The SSGA survey found that for “nearly half of respondents, the current state of ESG data — single sourced, low correlation and confusing terminology — is a hindering factor to accurately assessing the credentials of underlying companies and their portfolio-level impact”.
(ESG data reliability was, however, less of a concern for Asia-Pacific investors who ranked the factor seventh out of nine, well behind their chief worry – costs and resource limitations.)
According to the SSGA report, the bespoke research and scoring methodologies of the many ESG data suppliers has left many investors bewildered. In a separate study of some 30 ESG research vendors, SSGA found little correlation between the ratings of the same underlying companies by different providers.
For example, the SSGA analysis of two largest ESG data suppliers – Sustainalytics and MSCI – “determined a correlation of only 0.53 among their scores, meaning that their ratings of companies are only consistent for about half of the coverage universe”.
The result has particular implications for index investors who remain hostage to the biases of their chosen ESG researcher “in terms of data acquisition, materiality, aggregation and weighting”, the study says.
“Institutions that have implemented ESG for index-based strategies (for equities and fixed income) are most concerned about the consistency of ESG data from different providers — inconsistent ESG scoring approaches between data providers creates challenges for such investors as they try to target and track certain outcomes from their ESG investments,” the SSGA report says.
However, active investors are most concerned about the quality of ESG data compared to traditional research.
“Well over half (63%) of index investors are most reliant on the main ratings agencies,” the study says. “This is in stark contrast to active investors, at 39%. In fact, 47% of active investors rely on in-house research (versus only 26% of index investors).”
Aside from data disappointments, respondents ranked poor resources/high costs, lack of expertise and a conflict with fiduciary duty as the main ‘pull’ factors restraining ESG growth.
Curiously, the study also found – in almost equal proportions – that fiduciary duty was one of the major factors pushing investors towards ESG.
“It seems for some there’s a lingering concern that ESG adoption may hinder the ability to maximize returns,” the SSGA report says. “Despite this, there does seem to be a clear trajectory towards ESG increasingly being considered a key part of fiduciary duty.”
As well as fiduciary duty, growing regulatory pressure and risk mitigation are driving ESG adoption, the SSGA study says.
Ben Colton, SSGA head of asset stewardship APAC, said in a release: “The research results confirm what we’re hearing from our clients.
“The regulatory environment is clearly driving institutional investors towards a sea-change in ESG practices.
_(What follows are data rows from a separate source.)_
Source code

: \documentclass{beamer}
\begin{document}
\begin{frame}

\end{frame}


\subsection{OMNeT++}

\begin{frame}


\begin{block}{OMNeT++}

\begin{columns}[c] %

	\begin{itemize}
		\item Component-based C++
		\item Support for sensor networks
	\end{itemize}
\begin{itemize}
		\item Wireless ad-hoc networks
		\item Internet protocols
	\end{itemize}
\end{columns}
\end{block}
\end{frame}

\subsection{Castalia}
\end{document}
Over the past year most of our clients have explored what they can do about their portfolios’ carbon profiles and climate-related risks.”
But the survey found most investors don’t rate ESG for its performance-enhancing qualities… yet.
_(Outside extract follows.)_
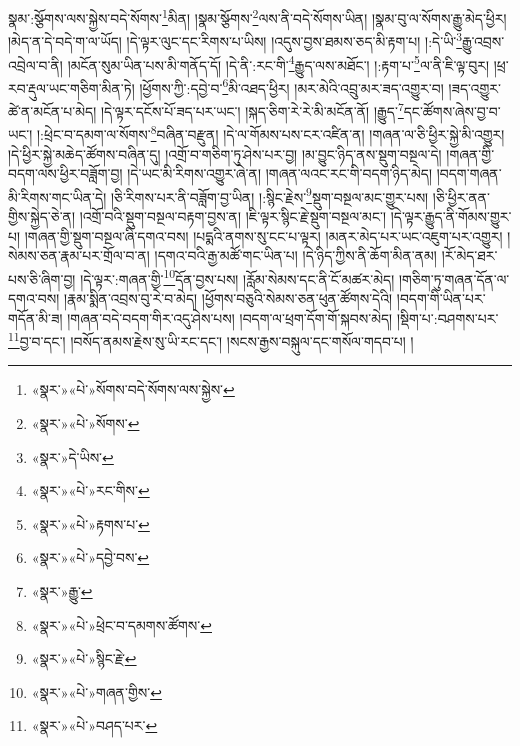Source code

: སྣམ་:སྩོགས་ལས་སྐྱེས་བདེ་སོགས་\footnote{«སྣར་»«པེ་»སོགས་བདེ་སོགས་ལས་སྐྱེས་}མིན། །སྣམ་སྩོགས་\footnote{«སྣར་»«པེ་»སོགས་}ལས་ནི་བདེ་སོགས་ཡིན། །སྣམ་བུ་ལ་སོགས་རྒྱུ་མེད་ཕྱིར། །མེད་ན་དེ་བདེ་ག་ལ་ཡོད། །དེ་ལྟར་ལུང་དང་རིགས་པ་ཡིས། །འདུས་བྱས་ཐམས་ཅད་མི་རྟག་པ། །:དེ་ཡི་\footnote{«སྣར་»དེ་ཡིས་}རྒྱུ་འབྲས་འབྲེལ་བ་ནི། །མངོན་སུམ་ཡིན་པས་མི་གནོད་དོ། །དེ་ནི་:རང་གི་\footnote{«སྣར་»«པེ་»རང་གིས་}རྒྱུད་ལས་མཐོང་། །:རྟག་པ་\footnote{«སྣར་»«པེ་»རྟགས་པ་}ལ་ནི་ཇི་ལྟ་བུར། །ཕྲ་རབ་རྡུལ་ཡང་གཅིག་མིན་ཏེ། །ཕྱོགས་ཀྱི་:དབྱེ་བ་\footnote{«སྣར་»«པེ་»དབྱེ་བས་}མི་འཐད་ཕྱིར། །མར་མེའི་འབྲུ་མར་ཟད་འགྱུར་བ། །ཟད་འགྱུར་ཚེ་ན་མངོན་པ་མེད། །དེ་ལྟར་དངོས་པོ་ཟད་པར་ཡང་། །སྐད་ཅིག་རེ་རེ་མི་མངོན་ནོ། །རྒྱུད་\footnote{«སྣར་»རྒྱུ་}དང་ཚོགས་ཞེས་བྱ་བ་ཡང་། །:ཕྲེང་བ་དམག་ལ་སོགས་\footnote{«སྣར་»«པེ་»ཕྲེང་བ་དམགས་ཚོགས་}བཞིན་བརྫུན། །དེ་ལ་གོམས་པས་ངར་འཛིན་ན། །གཞན་ལ་ཅི་ཕྱིར་སྐྱེ་མི་འགྱུར། །དེ་ཕྱིར་སྐྱེ་མཆེད་ཚོགས་བཞིན་དུ། །འགྲོ་བ་གཅིག་ཏུ་ཤེས་པར་བྱ། །མ་བྱུང་ཉིད་ནས་སྡུག་བསྔལ་དེ། །གཞན་གྱི་བདག་ལས་ཕྱིར་བཟློག་བྱ། །དེ་ཡང་མི་རིགས་འགྱུར་ཞེ་ན། །གཞན་ལའང་རང་གི་བདག་ཉིད་མེད། །བདག་གཞན་མི་རིགས་གང་ཡིན་དེ། །ཅི་རིགས་པར་ནི་བཟློག་བྱ་ཡིན། །:སྙིང་རྗེས་\footnote{«སྣར་»«པེ་»སྙིང་རྗེ་}སྡུག་བསྔལ་མང་གྱུར་པས། །ཅི་ཕྱིར་ནན་གྱིས་སྐྱེད་ཅེ་ན། །འགྲོ་བའི་སྡུག་བསྔལ་བརྟག་བྱས་ན། །ཇི་ལྟར་སྙིང་རྗེ་སྡུག་བསྔལ་མང་། །དེ་ལྟར་རྒྱུད་ནི་གོམས་གྱུར་པ། །གཞན་གྱི་སྡུག་བསྔལ་ཞི་དགའ་བས། །པདྨའི་ནགས་སུ་ངང་པ་ལྟར། །མནར་མེད་པར་ཡང་འཇུག་པར་འགྱུར། །སེམས་ཅན་རྣམ་པར་གྲོལ་བ་ན། །དགའ་བའི་རྒྱ་མཚོ་གང་ཡིན་པ། །དེ་ཉིད་ཀྱིས་ནི་ཆོག་མིན་ནམ། །རོ་མེད་ཐར་པས་ཅི་ཞིག་བྱ། །དེ་ལྟར་:གཞན་གྱི་\footnote{«སྣར་»«པེ་»གཞན་གྱིས་}དོན་བྱས་པས། །རློམ་སེམས་དང་ནི་ངོ་མཚར་མེད། །གཅིག་ཏུ་གཞན་དོན་ལ་དགའ་བས། །རྣམ་སྨིན་འབྲས་བུ་རེ་བ་མེད། །ཕྱོགས་བཅུའི་སེམས་ཅན་ཕུན་ཚོགས་དེའི། །བདག་གི་ཡིན་པར་གདོན་མི་ཟ། །གཞན་བདེ་བདག་གིར་འདུ་ཤེས་པས། །བདག་ལ་ཕྲག་དོག་གོ་སྐབས་མེད། །སྡིག་པ་:བཤགས་པར་\footnote{«སྣར་»«པེ་»བཤད་པར་}བྱ་བ་དང་། །བསོད་ནམས་རྗེས་སུ་ཡི་རང་དང་། །སངས་རྒྱས་བསྐུལ་དང་གསོལ་གདབ་པ། །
“Investors aren’t primarily motivated by a view that ESG will drive outperformance, perhaps since evidence is limited at this stage given the challenges of attributing performance to ESG factors,” the report says. “And, some ESG pay-offs will be realized long term.”
The SSGA study says despite a number of pull factors dragging on ESG adoption, the push power is driving overall growth in the approach. Since a similar SSGA survey two years ago, funds managed to ESG principles grew by about a third, the report says, to top US$30 trillion, equating to “over a quarter of the world’s professionally managed assets”.
“As institutions try to respond to these competing forces — without compromising their risk–return requirements — they must chart their own course,” the paper says. “This means finding a best-fit approach to incorporating ESG factors into their investment process and balancing cost pressures with the need to build up specialist knowledge.”
The SSGA report – titled ‘Into the mainstream: ESG at the tipping point’ – surveyed more than 300 large institutional investors across the globe covering “private and public pension funds, endowments, foundations and official institutions”.